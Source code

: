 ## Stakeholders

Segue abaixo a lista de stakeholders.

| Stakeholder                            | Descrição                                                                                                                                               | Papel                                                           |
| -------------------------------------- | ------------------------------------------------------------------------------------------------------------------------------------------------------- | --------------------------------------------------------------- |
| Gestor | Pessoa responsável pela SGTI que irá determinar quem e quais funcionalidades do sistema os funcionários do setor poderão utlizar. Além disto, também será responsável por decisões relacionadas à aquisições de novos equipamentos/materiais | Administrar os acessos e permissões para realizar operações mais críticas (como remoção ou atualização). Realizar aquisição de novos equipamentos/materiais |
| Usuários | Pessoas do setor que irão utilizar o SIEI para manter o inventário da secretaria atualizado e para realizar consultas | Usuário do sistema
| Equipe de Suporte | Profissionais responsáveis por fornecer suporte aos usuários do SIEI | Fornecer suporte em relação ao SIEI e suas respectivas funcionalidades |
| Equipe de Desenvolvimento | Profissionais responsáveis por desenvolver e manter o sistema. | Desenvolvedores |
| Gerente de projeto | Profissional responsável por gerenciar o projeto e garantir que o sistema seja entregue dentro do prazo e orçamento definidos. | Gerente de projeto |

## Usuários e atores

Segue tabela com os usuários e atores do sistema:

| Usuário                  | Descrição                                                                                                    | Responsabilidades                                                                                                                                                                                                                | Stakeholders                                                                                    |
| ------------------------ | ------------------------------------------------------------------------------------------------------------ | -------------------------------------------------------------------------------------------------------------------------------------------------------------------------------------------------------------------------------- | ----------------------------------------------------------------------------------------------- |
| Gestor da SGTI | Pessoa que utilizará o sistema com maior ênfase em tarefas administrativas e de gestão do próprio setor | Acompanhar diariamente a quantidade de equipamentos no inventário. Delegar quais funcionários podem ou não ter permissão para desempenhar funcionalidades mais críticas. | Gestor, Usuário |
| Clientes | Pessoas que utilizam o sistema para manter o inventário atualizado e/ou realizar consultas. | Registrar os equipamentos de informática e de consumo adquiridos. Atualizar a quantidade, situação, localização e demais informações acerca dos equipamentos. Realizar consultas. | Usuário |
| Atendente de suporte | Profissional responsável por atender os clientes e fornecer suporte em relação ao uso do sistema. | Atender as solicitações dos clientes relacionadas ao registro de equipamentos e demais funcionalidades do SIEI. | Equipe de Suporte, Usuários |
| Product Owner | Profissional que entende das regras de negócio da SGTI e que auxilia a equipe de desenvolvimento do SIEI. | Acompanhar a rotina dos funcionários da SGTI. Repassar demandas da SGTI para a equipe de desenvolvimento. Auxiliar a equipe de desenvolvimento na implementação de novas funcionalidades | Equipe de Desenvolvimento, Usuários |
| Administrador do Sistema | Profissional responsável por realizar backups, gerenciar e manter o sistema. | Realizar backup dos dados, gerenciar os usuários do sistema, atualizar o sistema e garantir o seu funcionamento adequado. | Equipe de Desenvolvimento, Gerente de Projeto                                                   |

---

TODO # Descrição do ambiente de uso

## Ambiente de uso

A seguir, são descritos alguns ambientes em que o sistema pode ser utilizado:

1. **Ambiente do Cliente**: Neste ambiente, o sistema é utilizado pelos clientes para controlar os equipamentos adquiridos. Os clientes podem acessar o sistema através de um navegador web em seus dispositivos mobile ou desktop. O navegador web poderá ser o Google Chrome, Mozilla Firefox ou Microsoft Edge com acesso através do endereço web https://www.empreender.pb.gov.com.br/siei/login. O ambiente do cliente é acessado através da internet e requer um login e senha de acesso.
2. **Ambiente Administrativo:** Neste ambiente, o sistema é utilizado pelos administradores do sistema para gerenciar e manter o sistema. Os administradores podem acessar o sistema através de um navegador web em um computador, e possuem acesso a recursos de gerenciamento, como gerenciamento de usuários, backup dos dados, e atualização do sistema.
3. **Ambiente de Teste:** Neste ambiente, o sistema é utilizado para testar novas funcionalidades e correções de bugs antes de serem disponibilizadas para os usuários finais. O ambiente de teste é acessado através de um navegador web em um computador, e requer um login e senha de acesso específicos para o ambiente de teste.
┄┄┄┄┄┄
*What needs to be done:* The records above need to be retyped in full, exactly as given.

*Answer space:*
Source code

: ## Stakeholders

Segue abaixo a lista de stakeholders.

| Stakeholder                            | Descrição                                                                                                                                               | Papel                                                           |
| -------------------------------------- | ------------------------------------------------------------------------------------------------------------------------------------------------------- | --------------------------------------------------------------- |
| Gestor | Pessoa responsável pela SGTI que irá determinar quem e quais funcionalidades do sistema os funcionários do setor poderão utlizar. Além disto, também será responsável por decisões relacionadas à aquisições de novos equipamentos/materiais | Administrar os acessos e permissões para realizar operações mais críticas (como remoção ou atualização). Realizar aquisição de novos equipamentos/materiais |
| Usuários | Pessoas do setor que irão utilizar o SIEI para manter o inventário da secretaria atualizado e para realizar consultas | Usuário do sistema
| Equipe de Suporte | Profissionais responsáveis por fornecer suporte aos usuários do SIEI | Fornecer suporte em relação ao SIEI e suas respectivas funcionalidades |
| Equipe de Desenvolvimento | Profissionais responsáveis por desenvolver e manter o sistema. | Desenvolvedores |
| Gerente de projeto | Profissional responsável por gerenciar o projeto e garantir que o sistema seja entregue dentro do prazo e orçamento definidos. | Gerente de projeto |

## Usuários e atores

Segue tabela com os usuários e atores do sistema:

| Usuário                  | Descrição                                                                                                    | Responsabilidades                                                                                                                                                                                                                | Stakeholders                                                                                    |
| ------------------------ | ------------------------------------------------------------------------------------------------------------ | -------------------------------------------------------------------------------------------------------------------------------------------------------------------------------------------------------------------------------- | ----------------------------------------------------------------------------------------------- |
| Gestor da SGTI | Pessoa que utilizará o sistema com maior ênfase em tarefas administrativas e de gestão do próprio setor | Acompanhar diariamente a quantidade de equipamentos no inventário. Delegar quais funcionários podem ou não ter permissão para desempenhar funcionalidades mais críticas. | Gestor, Usuário |
| Clientes | Pessoas que utilizam o sistema para manter o inventário atualizado e/ou realizar consultas. | Registrar os equipamentos de informática e de consumo adquiridos. Atualizar a quantidade, situação, localização e demais informações acerca dos equipamentos. Realizar consultas. | Usuário |
| Atendente de suporte | Profissional responsável por atender os clientes e fornecer suporte em relação ao uso do sistema. | Atender as solicitações dos clientes relacionadas ao registro de equipamentos e demais funcionalidades do SIEI. | Equipe de Suporte, Usuários |
| Product Owner | Profissional que entende das regras de negócio da SGTI e que auxilia a equipe de desenvolvimento do SIEI. | Acompanhar a rotina dos funcionários da SGTI. Repassar demandas da SGTI para a equipe de desenvolvimento. Auxiliar a equipe de desenvolvimento na implementação de novas funcionalidades | Equipe de Desenvolvimento, Usuários |
| Administrador do Sistema | Profissional responsável por realizar backups, gerenciar e manter o sistema. | Realizar backup dos dados, gerenciar os usuários do sistema, atualizar o sistema e garantir o seu funcionamento adequado. | Equipe de Desenvolvimento, Gerente de Projeto                                                   |

---

TODO # Descrição do ambiente de uso

## Ambiente de uso

A seguir, são descritos alguns ambientes em que o sistema pode ser utilizado:

1. **Ambiente do Cliente**: Neste ambiente, o sistema é utilizado pelos clientes para controlar os equipamentos adquiridos. Os clientes podem acessar o sistema através de um navegador web em seus dispositivos mobile ou desktop. O navegador web poderá ser o Google Chrome, Mozilla Firefox ou Microsoft Edge com acesso através do endereço web https://www.empreender.pb.gov.com.br/siei/login. O ambiente do cliente é acessado através da internet e requer um login e senha de acesso.
2. **Ambiente Administrativo:** Neste ambiente, o sistema é utilizado pelos administradores do sistema para gerenciar e manter o sistema. Os administradores podem acessar o sistema através de um navegador web em um computador, e possuem acesso a recursos de gerenciamento, como gerenciamento de usuários, backup dos dados, e atualização do sistema.
3. **Ambiente de Teste:** Neste ambiente, o sistema é utilizado para testar novas funcionalidades e correções de bugs antes de serem disponibilizadas para os usuários finais. O ambiente de teste é acessado através de um navegador web em um computador, e requer um login e senha de acesso específicos para o ambiente de teste.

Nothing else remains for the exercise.